Action item> Retype exactly the lines from the one that contains "P(w, d) &=P(d)" through the final line of the material below, and add nothing else.

Available records Block Start

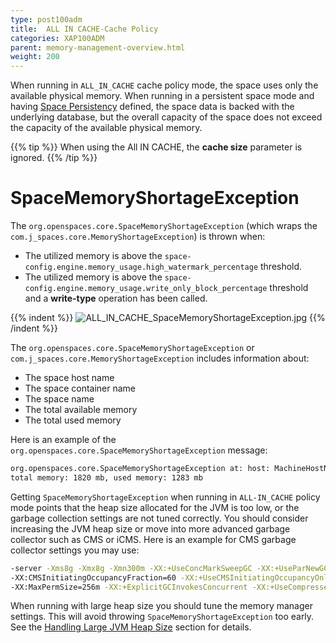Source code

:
 ```yaml
---
type: post100adm
title:  ALL IN CACHE-Cache Policy
categories: XAP100ADM
parent: memory-management-overview.html
weight: 200
---
```




When running in `ALL_IN_CACHE` cache policy mode, the space uses only the available physical memory. When running in a persistent space mode and having [Space Persistency]({{%currentjavaurl%}}/space-persistency.html) defined, the space data is backed with the underlying database, but the overall capacity of the space does not exceed the capacity of the available physical memory.

{{% tip %}}
When using the All IN CACHE, the **cache size** parameter is ignored.
{{% /tip %}}

# SpaceMemoryShortageException

The `org.openspaces.core.SpaceMemoryShortageException` (which wraps the `com.j_spaces.core.MemoryShortageException`) is thrown when:

- The utilized memory is above the `space-config.engine.memory_usage.high_watermark_percentage` threshold.
- The utilized memory is above the `space-config.engine.memory_usage.write_only_block_percentage` threshold and a **write-type** operation has been called.

{{% indent %}}
![ALL_IN_CACHE_SpaceMemoryShortageException.jpg](/attachment_files/ALL_IN_CACHE_SpaceMemoryShortageException.jpg)
{{% /indent %}}

The `org.openspaces.core.SpaceMemoryShortageException` or `com.j_spaces.core.MemoryShortageException` includes information about:

- The space host name
- The space container name
- The space name
- The total available memory
- The total used memory

Here is an example of the `org.openspaces.core.SpaceMemoryShortageException` message:


```bash
org.openspaces.core.SpaceMemoryShortageException at: host: MachineHostName, container: mySpace_container1_1, space mySpace,
total memory: 1820 mb, used memory: 1283 mb
```

Getting `SpaceMemoryShortageException` when running in `ALL-IN_CACHE` policy mode points that the heap size allocated for the JVM is too low, or the garbage collection settings are not tuned correctly. You should consider increasing the JVM heap size or move into more advanced garbage collector such as CMS or iCMS. Here is an example for CMS garbage collector settings you may use:


```bash
-server -Xms8g -Xmx8g -Xmn300m -XX:+UseConcMarkSweepGC -XX:+UseParNewGC
-XX:CMSInitiatingOccupancyFraction=60 -XX:+UseCMSInitiatingOccupancyOnly
-XX:MaxPermSize=256m -XX:+ExplicitGCInvokesConcurrent -XX:+UseCompressedOops
```

When running with large heap size you should tune the memory manager settings. This will avoid throwing `SpaceMemoryShortageException` too early. See the [Handling Large JVM Heap Size](./memory-management-facilities.html#HandlingLargeJVMHeapSize) section for details.
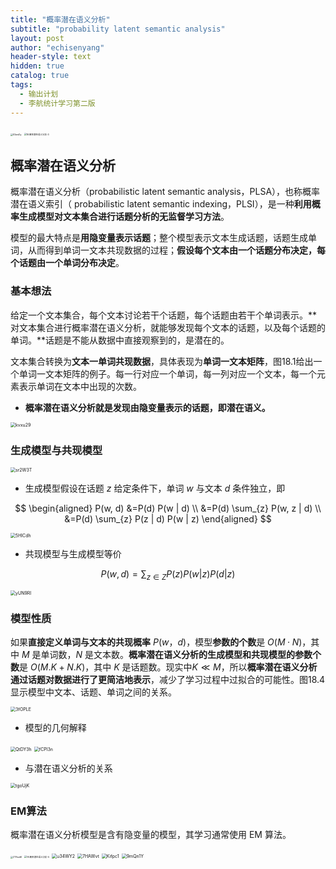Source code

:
 ```yaml
---
title: "概率潜在语义分析"
subtitle: "probability latent semantic analysis"
layout: post
author: "echisenyang"
header-style: text
hidden: true
catalog: true
tags:
  - 输出计划
  - 李航统计学习第二版
---
```




<img src="https://gitee.com/echisenyang/GiteeForUpicUse/raw/master/uPic/E3awDy.jpg" alt="E3awDy" style="zoom: 25%;" />

<img src="https://gitee.com/echisenyang/GiteeForUpicUse/raw/master/uPic/18.概率潜在语义分析-3.jpg" alt="18.概率潜在语义分析-3" style="zoom:25%;" />

## 概率潜在语义分析

概率潜在语义分析（probabilistic latent semantic analysis，PLSA），也称概率潜在语义索引（ probabilistic latent semantic indexing，PLSI），是一种**利用概率生成模型对文本集合进行话题分析的无监督学习方法**。

模型的最大特点是**用隐变量表示话题**；整个模型表示文本生成话题，话题生成单词，从而得到单词一文本共现数据的过程；**假设每个文本由一个话题分布决定，每个话题由一个单词分布决定**。



### 基本想法

给定一个文本集合，每个文本讨论若干个话题，每个话题由若干个单词表示。**对文本集合进行概率潜在语义分析，就能够发现每个文本的话题，以及每个话题的单词。**话题是不能从数据中直接观察到的，是潜在的。

文本集合转换为**文本一单词共现数据**，具体表现为**单词一文本矩阵**，图18.1给出一个单词一文本矩阵的例子。每一行对应一个单词，每一列对应一个文本，每一个元素表示单词在文本中出现的次数。

- **概率潜在语义分析就是发现由隐变量表示的话题，即潜在语义。**

<img src="https://gitee.com/echisenyang/GiteeForUpicUse/raw/master/uPic/kvxu29.png" alt="kvxu29" style="zoom:50%;" />



### 生成模型与共现模型

<img src="https://gitee.com/echisenyang/GiteeForUpicUse/raw/master/uPic/sr2W3T.png" alt="sr2W3T" style="zoom:50%;" />

- 生成模型假设在话题 $z$ 给定条件下，单词 $w$ 与文本 $d$ 条件独立，即

$$
\begin{aligned} P(w, d) &=P(d) P(w | d) \\ &=P(d) \sum_{z} P(w, z | d) \\ &=P(d) \sum_{z} P(z | d) P(w | z) \end{aligned}
$$

<img src="https://gitee.com/echisenyang/GiteeForUpicUse/raw/master/uPic/5HlCdh.png" alt="5HlCdh" style="zoom:50%;" />

- 共现模型与生成模型等价

$$
P(w, d)=\sum_{z \in Z} P(z) P(w | z) P(d | z)
$$

<img src="https://gitee.com/echisenyang/GiteeForUpicUse/raw/master/uPic/yUN9RI.png" alt="yUN9RI" style="zoom:50%;" />



### 模型性质

如果**直接定义单词与文本的共现概率** $P(w，d)$，模型**参数的个数**是 $O(M·N)$，其中 $M$ 是单词数，$N$ 是文本数。**概率潜在语义分析的生成模型和共现模型的参数个数**是 $O(M.K+N.K)$，其中 $K$ 是话题数。现实中$K \ll M$，所以**概率潜在语义分析通过话题对数据进行了更简洁地表示**，减少了学习过程中过拟合的可能性。图18.4显示模型中文本、话题、单词之间的关系。

<img src="https://gitee.com/echisenyang/GiteeForUpicUse/raw/master/uPic/3fOPLE.png" alt="3fOPLE" style="zoom:50%;" />

- 模型的几何解释

<img src="https://gitee.com/echisenyang/GiteeForUpicUse/raw/master/uPic/QtDY3h.png" alt="QtDY3h" style="zoom:50%;" />

<img src="https://gitee.com/echisenyang/GiteeForUpicUse/raw/master/uPic/fCPl3n.png" alt="fCPl3n" style="zoom:50%;" />

- 与潜在语义分析的关系

<img src="https://gitee.com/echisenyang/GiteeForUpicUse/raw/master/uPic/tgoUjK.png" alt="tgoUjK" style="zoom:50%;" />



### EM算法

概率潜在语义分析模型是含有隐变量的模型，其学习通常使用 EM 算法。

<img src="https://gitee.com/echisenyang/GiteeForUpicUse/raw/master/uPic/ZTRuuM.jpg" alt="ZTRuuM" style="zoom: 25%;" />

<img src="https://gitee.com/echisenyang/GiteeForUpicUse/raw/master/uPic/18.概率潜在语义分析-5.jpg" alt="18.概率潜在语义分析-5" style="zoom: 25%;" />

<img src="https://gitee.com/echisenyang/GiteeForUpicUse/raw/master/uPic/u34WY2.png" alt="u34WY2" style="zoom:50%;" />

<img src="https://gitee.com/echisenyang/GiteeForUpicUse/raw/master/uPic/7HAWvt.png" alt="7HAWvt" style="zoom:50%;" />

<img src="https://gitee.com/echisenyang/GiteeForUpicUse/raw/master/uPic/Kifpc1.png" alt="Kifpc1" style="zoom:50%;" />

<img src="https://gitee.com/echisenyang/GiteeForUpicUse/raw/master/uPic/9mQn1Y.png" alt="9mQn1Y" style="zoom:50%;" />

Available records Block End

Exercise solution>
\begin{aligned} P(w, d) &=P(d) P(w | d) \\ &=P(d) \sum_{z} P(w, z | d) \\ &=P(d) \sum_{z} P(z | d) P(w | z) \end{aligned}
$$

<img src="https://gitee.com/echisenyang/GiteeForUpicUse/raw/master/uPic/5HlCdh.png" alt="5HlCdh" style="zoom:50%;" />

- 共现模型与生成模型等价

$$
P(w, d)=\sum_{z \in Z} P(z) P(w | z) P(d | z)
$$

<img src="https://gitee.com/echisenyang/GiteeForUpicUse/raw/master/uPic/yUN9RI.png" alt="yUN9RI" style="zoom:50%;" />



### 模型性质

如果**直接定义单词与文本的共现概率** $P(w，d)$，模型**参数的个数**是 $O(M·N)$，其中 $M$ 是单词数，$N$ 是文本数。**概率潜在语义分析的生成模型和共现模型的参数个数**是 $O(M.K+N.K)$，其中 $K$ 是话题数。现实中$K \ll M$，所以**概率潜在语义分析通过话题对数据进行了更简洁地表示**，减少了学习过程中过拟合的可能性。图18.4显示模型中文本、话题、单词之间的关系。

<img src="https://gitee.com/echisenyang/GiteeForUpicUse/raw/master/uPic/3fOPLE.png" alt="3fOPLE" style="zoom:50%;" />

- 模型的几何解释

<img src="https://gitee.com/echisenyang/GiteeForUpicUse/raw/master/uPic/QtDY3h.png" alt="QtDY3h" style="zoom:50%;" />

<img src="https://gitee.com/echisenyang/GiteeForUpicUse/raw/master/uPic/fCPl3n.png" alt="fCPl3n" style="zoom:50%;" />

- 与潜在语义分析的关系

<img src="https://gitee.com/echisenyang/GiteeForUpicUse/raw/master/uPic/tgoUjK.png" alt="tgoUjK" style="zoom:50%;" />



### EM算法

概率潜在语义分析模型是含有隐变量的模型，其学习通常使用 EM 算法。

<img src="https://gitee.com/echisenyang/GiteeForUpicUse/raw/master/uPic/ZTRuuM.jpg" alt="ZTRuuM" style="zoom: 25%;" />

<img src="https://gitee.com/echisenyang/GiteeForUpicUse/raw/master/uPic/18.概率潜在语义分析-5.jpg" alt="18.概率潜在语义分析-5" style="zoom: 25%;" />

<img src="https://gitee.com/echisenyang/GiteeForUpicUse/raw/master/uPic/u34WY2.png" alt="u34WY2" style="zoom:50%;" />

<img src="https://gitee.com/echisenyang/GiteeForUpicUse/raw/master/uPic/7HAWvt.png" alt="7HAWvt" style="zoom:50%;" />

<img src="https://gitee.com/echisenyang/GiteeForUpicUse/raw/master/uPic/Kifpc1.png" alt="Kifpc1" style="zoom:50%;" />

<img src="https://gitee.com/echisenyang/GiteeForUpicUse/raw/master/uPic/9mQn1Y.png" alt="9mQn1Y" style="zoom:50%;" />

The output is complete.